### Work order
Scan the entries that follow and copy out every line containing "begin".
START Material for this exercise
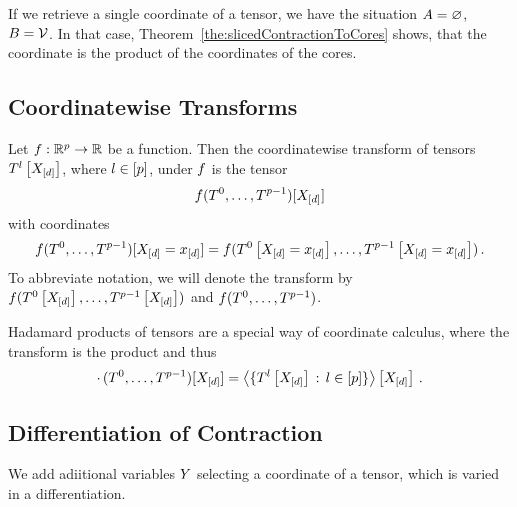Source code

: If we retrieve a single coordinate of a tensor, we have the situation $A=\varnothing$, $B=\mathcal{V}$.
In that case, Theorem~\ref{the:slicedContractionToCores} shows, that the coordinate is the product of the coordinates of the cores. %


\subsection{Coordinatewise Transforms}



\begin{definition}\label{def:coordinateCalculus}
	Let $f: \mathbb{R}^{p} \rightarrow \mathbb{R}$ be a function.
	Then the coordinatewise transform of tensors $T^{l}\left[X_{[d]}\right]$, where $l\in[p]$, under $f$ is the tensor
		\[ f(T^{0},\ldots,T^{p-1})[X_{[d]}] \]
	with coordinates
		\[ f(T^{0},\ldots,T^{p-1})[X_{[d]}=x_{[d]}] 
		= f(T^{0}\left[X_{[d]}=x_{[d]}\right],\ldots,T^{p-1}\left[X_{[d]}=x_{[d]}\right]) \, .  \]	
	To abbreviate notation, we will denote the transform by $f(T^{0}\left[X_{[d]}\right],\ldots,T^{p-1}\left[X_{[d]}\right])$ and $f(T^{0},\ldots,T^{p-1})$.
\end{definition}

\begin{example}
	Hadamard products of tensors are a special way of coordinate calculus, where the transform is the product and thus
		\[ \cdot \, (T^{0},\ldots,T^{p-1})[X_{[d]}] 
		= \left\langle \{T^{l}\left[X_{[d]}\right] \, : \, l\in[p] \}\right\rangle \left[ X_{[d]} \right] \, . \]
\end{example}




\subsection{Differentiation of Contraction}

We add adiitional variables $Y$ selecting a coordinate of a tensor, which is varied in a differentiation.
END Material for this exercise
### Result below
\begin{definition}\label{def:coordinateCalculus}
\begin{example}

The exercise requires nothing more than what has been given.